### [Work to be completed]
Return all lines from the listing below in which "Linux" appears.

________

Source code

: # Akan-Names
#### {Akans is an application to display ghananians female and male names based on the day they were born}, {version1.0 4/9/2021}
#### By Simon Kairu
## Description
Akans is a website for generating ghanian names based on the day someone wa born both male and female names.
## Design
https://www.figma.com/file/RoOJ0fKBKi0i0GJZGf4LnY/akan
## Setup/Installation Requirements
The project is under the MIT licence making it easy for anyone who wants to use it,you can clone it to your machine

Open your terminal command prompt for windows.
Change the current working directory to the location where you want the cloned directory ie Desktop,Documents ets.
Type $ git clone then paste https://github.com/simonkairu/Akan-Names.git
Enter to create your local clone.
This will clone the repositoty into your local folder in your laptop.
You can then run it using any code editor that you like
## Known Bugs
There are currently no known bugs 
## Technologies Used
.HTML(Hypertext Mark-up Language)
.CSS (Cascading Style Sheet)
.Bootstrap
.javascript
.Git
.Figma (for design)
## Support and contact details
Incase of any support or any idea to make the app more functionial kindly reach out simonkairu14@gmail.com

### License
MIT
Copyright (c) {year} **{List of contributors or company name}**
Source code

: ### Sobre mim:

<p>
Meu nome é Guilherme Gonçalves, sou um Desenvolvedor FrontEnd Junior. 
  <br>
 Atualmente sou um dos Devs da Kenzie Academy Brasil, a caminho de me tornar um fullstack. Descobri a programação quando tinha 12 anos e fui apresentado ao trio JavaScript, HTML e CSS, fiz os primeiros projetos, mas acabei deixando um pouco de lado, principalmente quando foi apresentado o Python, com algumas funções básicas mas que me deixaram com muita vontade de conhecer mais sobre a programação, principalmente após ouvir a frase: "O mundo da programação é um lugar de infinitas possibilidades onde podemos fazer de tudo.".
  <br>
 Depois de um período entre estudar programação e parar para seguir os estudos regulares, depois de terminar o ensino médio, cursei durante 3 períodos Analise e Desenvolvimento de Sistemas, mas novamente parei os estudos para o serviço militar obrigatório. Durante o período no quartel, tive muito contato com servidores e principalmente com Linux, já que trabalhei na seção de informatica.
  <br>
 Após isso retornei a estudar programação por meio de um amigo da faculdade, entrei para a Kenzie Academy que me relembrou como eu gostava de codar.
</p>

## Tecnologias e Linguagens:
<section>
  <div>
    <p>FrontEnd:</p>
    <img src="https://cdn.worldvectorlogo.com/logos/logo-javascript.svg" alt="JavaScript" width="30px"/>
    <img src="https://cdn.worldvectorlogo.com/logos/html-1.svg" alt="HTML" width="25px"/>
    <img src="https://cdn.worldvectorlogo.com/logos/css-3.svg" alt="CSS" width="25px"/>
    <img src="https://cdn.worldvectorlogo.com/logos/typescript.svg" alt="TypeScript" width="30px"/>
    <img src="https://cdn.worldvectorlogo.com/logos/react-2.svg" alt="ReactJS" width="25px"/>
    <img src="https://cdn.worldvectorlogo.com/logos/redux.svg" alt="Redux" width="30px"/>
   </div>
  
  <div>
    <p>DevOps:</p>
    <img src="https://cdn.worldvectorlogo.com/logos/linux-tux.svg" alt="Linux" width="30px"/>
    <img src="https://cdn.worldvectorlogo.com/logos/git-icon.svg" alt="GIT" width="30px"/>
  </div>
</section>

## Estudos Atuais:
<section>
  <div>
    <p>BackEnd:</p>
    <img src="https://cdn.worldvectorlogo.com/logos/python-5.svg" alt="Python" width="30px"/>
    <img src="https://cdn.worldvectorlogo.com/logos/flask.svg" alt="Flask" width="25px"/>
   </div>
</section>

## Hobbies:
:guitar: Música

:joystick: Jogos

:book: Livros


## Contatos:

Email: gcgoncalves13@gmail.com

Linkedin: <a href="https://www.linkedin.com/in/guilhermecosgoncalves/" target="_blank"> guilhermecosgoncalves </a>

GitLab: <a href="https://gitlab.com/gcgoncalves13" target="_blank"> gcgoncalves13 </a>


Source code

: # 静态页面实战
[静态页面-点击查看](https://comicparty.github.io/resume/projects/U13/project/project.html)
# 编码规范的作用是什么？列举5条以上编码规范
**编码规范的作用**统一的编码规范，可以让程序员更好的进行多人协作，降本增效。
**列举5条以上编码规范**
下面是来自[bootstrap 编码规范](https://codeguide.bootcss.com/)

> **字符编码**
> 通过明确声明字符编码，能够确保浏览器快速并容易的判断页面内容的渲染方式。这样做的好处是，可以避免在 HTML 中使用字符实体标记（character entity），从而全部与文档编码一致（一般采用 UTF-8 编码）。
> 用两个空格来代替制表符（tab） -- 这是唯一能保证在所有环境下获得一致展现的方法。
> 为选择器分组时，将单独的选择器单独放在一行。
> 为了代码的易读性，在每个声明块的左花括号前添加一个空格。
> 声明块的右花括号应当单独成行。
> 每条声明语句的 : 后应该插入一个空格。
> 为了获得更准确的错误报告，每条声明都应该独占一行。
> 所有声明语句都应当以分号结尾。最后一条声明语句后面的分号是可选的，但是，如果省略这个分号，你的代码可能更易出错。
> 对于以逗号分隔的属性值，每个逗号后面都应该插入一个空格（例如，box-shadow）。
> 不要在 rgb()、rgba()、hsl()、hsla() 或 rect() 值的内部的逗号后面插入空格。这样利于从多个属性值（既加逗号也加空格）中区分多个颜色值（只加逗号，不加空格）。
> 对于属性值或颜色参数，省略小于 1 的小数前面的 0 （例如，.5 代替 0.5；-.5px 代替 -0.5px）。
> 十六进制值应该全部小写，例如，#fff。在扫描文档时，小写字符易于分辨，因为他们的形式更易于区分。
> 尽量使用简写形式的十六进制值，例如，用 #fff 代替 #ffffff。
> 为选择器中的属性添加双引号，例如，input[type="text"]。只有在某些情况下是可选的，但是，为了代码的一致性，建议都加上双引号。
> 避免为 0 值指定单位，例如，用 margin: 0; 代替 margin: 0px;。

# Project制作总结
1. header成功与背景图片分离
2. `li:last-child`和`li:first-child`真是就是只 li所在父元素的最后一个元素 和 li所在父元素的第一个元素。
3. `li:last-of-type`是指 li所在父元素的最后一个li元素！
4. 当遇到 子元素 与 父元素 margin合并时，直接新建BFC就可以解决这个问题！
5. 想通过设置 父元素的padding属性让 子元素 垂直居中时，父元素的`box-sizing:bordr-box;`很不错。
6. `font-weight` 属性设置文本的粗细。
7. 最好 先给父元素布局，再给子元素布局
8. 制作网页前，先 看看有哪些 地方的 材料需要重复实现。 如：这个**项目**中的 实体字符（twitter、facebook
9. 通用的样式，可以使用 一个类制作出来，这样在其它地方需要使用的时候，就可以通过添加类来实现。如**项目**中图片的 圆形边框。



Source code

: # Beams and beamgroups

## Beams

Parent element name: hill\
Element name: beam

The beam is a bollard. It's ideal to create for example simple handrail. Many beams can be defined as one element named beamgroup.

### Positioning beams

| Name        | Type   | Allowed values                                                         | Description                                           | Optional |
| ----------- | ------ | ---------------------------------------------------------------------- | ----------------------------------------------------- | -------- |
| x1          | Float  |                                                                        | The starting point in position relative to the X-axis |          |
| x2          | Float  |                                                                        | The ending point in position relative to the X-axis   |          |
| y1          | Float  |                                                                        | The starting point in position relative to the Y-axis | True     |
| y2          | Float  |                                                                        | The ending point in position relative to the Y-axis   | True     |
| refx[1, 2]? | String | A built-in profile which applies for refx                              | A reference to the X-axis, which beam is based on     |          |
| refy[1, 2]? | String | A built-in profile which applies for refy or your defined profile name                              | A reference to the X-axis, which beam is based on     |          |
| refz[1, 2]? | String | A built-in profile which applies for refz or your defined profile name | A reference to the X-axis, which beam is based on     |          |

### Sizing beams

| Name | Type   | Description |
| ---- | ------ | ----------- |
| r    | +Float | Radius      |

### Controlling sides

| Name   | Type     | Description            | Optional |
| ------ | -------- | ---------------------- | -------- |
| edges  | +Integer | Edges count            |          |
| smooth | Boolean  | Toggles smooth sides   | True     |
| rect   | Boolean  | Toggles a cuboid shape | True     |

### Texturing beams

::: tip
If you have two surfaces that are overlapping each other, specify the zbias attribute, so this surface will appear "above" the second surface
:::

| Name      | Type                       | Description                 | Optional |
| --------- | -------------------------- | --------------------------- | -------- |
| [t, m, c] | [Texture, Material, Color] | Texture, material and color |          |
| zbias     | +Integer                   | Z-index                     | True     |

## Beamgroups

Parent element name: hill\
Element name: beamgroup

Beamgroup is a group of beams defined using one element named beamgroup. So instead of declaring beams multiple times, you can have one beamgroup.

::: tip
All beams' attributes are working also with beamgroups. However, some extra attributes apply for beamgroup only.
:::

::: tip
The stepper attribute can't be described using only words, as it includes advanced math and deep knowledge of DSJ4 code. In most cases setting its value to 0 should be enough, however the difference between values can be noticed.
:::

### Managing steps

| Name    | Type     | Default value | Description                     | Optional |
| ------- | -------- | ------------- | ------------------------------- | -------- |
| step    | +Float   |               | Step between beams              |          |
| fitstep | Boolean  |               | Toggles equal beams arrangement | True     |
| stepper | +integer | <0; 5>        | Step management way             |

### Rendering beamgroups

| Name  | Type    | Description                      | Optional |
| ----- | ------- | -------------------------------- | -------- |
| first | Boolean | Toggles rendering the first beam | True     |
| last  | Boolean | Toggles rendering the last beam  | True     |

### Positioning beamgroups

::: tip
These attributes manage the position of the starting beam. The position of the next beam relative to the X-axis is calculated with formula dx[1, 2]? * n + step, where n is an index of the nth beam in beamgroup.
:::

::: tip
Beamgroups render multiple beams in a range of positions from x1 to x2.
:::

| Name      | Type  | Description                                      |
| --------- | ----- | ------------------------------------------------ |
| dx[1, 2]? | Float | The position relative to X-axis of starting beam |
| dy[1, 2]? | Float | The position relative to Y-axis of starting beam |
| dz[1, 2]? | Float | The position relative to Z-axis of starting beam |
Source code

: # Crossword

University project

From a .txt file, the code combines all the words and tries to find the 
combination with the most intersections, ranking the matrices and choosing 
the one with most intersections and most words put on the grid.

________

### [Answer for this exercise]
 Depois de um período entre estudar programação e parar para seguir os estudos regulares, depois de terminar o ensino médio, cursei durante 3 períodos Analise e Desenvolvimento de Sistemas, mas novamente parei os estudos para o serviço militar obrigatório. Durante o período no quartel, tive muito contato com servidores e principalmente com Linux, já que trabalhei na seção de informatica.
    <img src="https://cdn.worldvectorlogo.com/logos/linux-tux.svg" alt="Linux" width="30px"/>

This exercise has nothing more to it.